10 May 2018

Social Europe: May’s Perpetual Brexit And Labour’s Forsaken Base

The Brexiters, and their followers who just want to be PM and are signaling to party members, have put their collective foot down over the Irish border. This could imply that May will have to finally break with the Brexiters. But first she will try to do what she has done since negotiations began, which is to find a fudge that is good enough for the EU and which just keeps the Brexiters on board. I have no idea if such a fudge is possible, but suppose she manages to achieve one and prevents a revolt from the rebels in her party, so we leave in 2019 as planned.

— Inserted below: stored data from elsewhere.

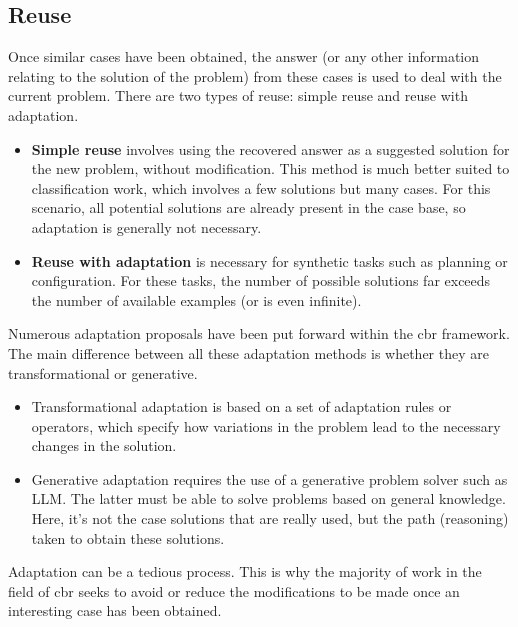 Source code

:     \subsection{Reuse}
    Once similar cases have been obtained, the answer (or any other information relating to the solution of the problem) from these cases is used to deal with the current problem. There are two types of reuse: simple reuse and reuse with adaptation. 
    
    \begin{itemize}
        \item \textbf{Simple reuse} involves using the recovered answer as a suggested solution for the new problem, without modification. This method is much better suited to classification work, which involves a few solutions but many cases.  For this scenario, all potential solutions are already present in the case base, so adaptation is generally not necessary. 
        
        \item \textbf{Reuse with adaptation} is necessary for synthetic tasks such as planning or configuration. For these tasks, the number of possible solutions far exceeds the number of available examples (or is even infinite).
    \end{itemize}

    Numerous adaptation proposals have been put forward within the \acrshort{cbr} framework. The main difference between all these adaptation methods is whether they are transformational or generative.
    
    \begin{itemize}
        \item Transformational adaptation is based on a set of adaptation rules or operators, which specify how variations in the problem lead to the necessary changes in the solution.  
        
        \item Generative adaptation requires the use of a generative problem solver such as LLM. The latter must be able to solve problems based on general knowledge. Here, it's not the case solutions that are really used, but the path (reasoning) taken to obtain these solutions. 
    \end{itemize}

    Adaptation can be a tedious process. This is why the majority of work in the field of \acrshort{cbr} seeks to avoid or reduce the modifications to be made once an interesting case has been obtained.


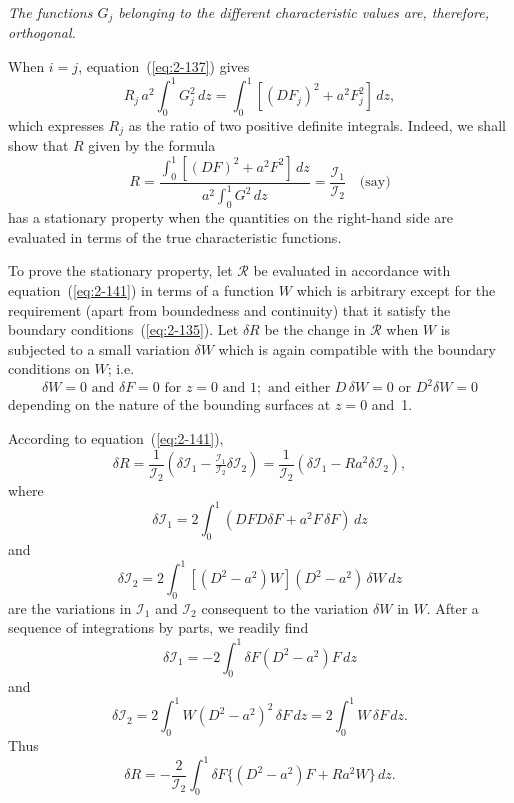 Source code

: \emph{The functions $G_j$ belonging to the different characteristic values are, therefore,
orthogonal.}

When $i = j$, equation~(\ref{eq:2-137}) gives
\begin{equation}
\label{eq:2-140}
R_j\,a^2\!\int_0^1 G_j^2\,dz = \int_0^1[(DF_j)^2+a^2 F_j^2]\,dz,
\end{equation}
which expresses $R_j$ as the ratio of two positive definite integrals. Indeed, we shall show that $R$ given by the formula
\begin{equation}
\label{eq:2-141}
R = \frac{\displaystyle\int_0^1[(DF)^2+a^2 F^2]\,dz}{a^2\!\displaystyle\int_0^1 G^2\,dz} = \frac{\mathscr{I}_1}{\mathscr{I}_2} \quad\text{(say)}
\end{equation}
has a stationary property when the quantities on the right-hand side
are evaluated in terms of the true characteristic functions.

To prove the stationary property, let $\mathscr{R}$ be evaluated in accordance
with equation~(\ref{eq:2-141}) in terms of a function $W$ which is arbitrary except
for the requirement (apart from boundedness and continuity) that it
satisfy the boundary conditions~(\ref{eq:2-135}). Let $\delta R$ be the change in $\mathscr{R}$ when
$W$ is subjected to a small variation $\delta W$ which is again compatible with the
boundary conditions on $W$; i.e.
\begin{equation}
\label{eq:2-142}
\delta W = 0 \text{ and } \delta F = 0 \text{ for } z = 0 \text{ and } 1;\text{ and either } D\,\delta W = 0 \text{ or } D^2\delta W = 0
\end{equation}
depending on the nature of the bounding surfaces at $z = 0$ and~1.

According to equation~(\ref{eq:2-141}),
\begin{equation}
\label{eq:2-143}
\delta R = \frac{1}{\mathscr{I}_2}(\delta\mathscr{I}_1 - \tfrac{\mathscr{I}_1}{\mathscr{I}_2}\delta\mathscr{I}_2) = \frac{1}{\mathscr{I}_2}(\delta\mathscr{I}_1 - Ra^2\delta\mathscr{I}_2),
\end{equation}
where
\begin{equation}
\label{eq:2-144}
\delta\mathscr{I}_1 = 2\!\int_0^1(DFD\delta F + a^2 F\,\delta F)\,dz
\end{equation}
and
\begin{equation}
\label{eq:2-145}
\delta\mathscr{I}_2 = 2\!\int_0^1[(D^2-a^2)W](D^2-a^2)\,\delta W\,dz
\end{equation}
are the variations in $\mathscr{I}_1$ and $\mathscr{I}_2$ consequent to the variation $\delta W$ in $W$. After
a sequence of integrations by parts, we readily find
\begin{equation}
\label{eq:2-146}
\delta\mathscr{I}_1 = -2\!\int_0^1 \delta F(D^2-a^2)F\,dz
\end{equation}
and
\begin{equation}
\label{eq:2-147}
\delta\mathscr{I}_2 = 2\!\int_0^1 W(D^2-a^2)^2\,\delta F\,dz = 2\!\int_0^1 W\,\delta F\,dz.
\end{equation}
Thus
\begin{equation}
\label{eq:2-148}
\delta R = -\frac{2}{\mathscr{I}_2}\!\int_0^1 \delta F\{(D^2-a^2)F + Ra^2 W\}\,dz.
\end{equation}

If that happens, we are in danger of having perpetual Brexit. A final deal cannot be fudged, and the reality is that no deal is possible that will keep the Brexiters happy and be acceptable to the EU. The stumbling block is the Irish border: the EU will not negotiate an FTA that requires a hard border, and the Brexiters will not accept either the UK staying in the Customs Union (CU) and SM for goods, or a border in the Irish Sea. A crunch point could come at the end of 2020, but to avoid that May will plead for an extension which the EU may grant. And so it will go on: perpetual Brexit.

In a strange way, it is in May’s interest for this to happen. No one thought she would last for more than a few years after the 2017 fiasco, but Brexit keeps her in place. The majority of the parliamentary party dare not allow her to go because they will get a Brexiter in her place, given that it is members who ultimately decide. Furthermore, the closer we get to 2022 the less the party will want a bust up over how transition ends, so she fights another election. [...]

I think this is a mistake, although I am happy to have experts tell me otherwise. I think it is a mistake because you will lose more votes from disillusioned Remainers than you will gain from reassured Leavers, even when you allow for where each are in parliamentary seats. I keep being told that this is the Tories Brexit, but the moment Labour enable it they become complicit. If car factories in the North East go because we leave the SM, they cannot claim this is not our fault because we abstained on a vote that could have prevented this. Voting to stay in the SM indicates economic competence, which always matters in elections and particularly matters for Labour.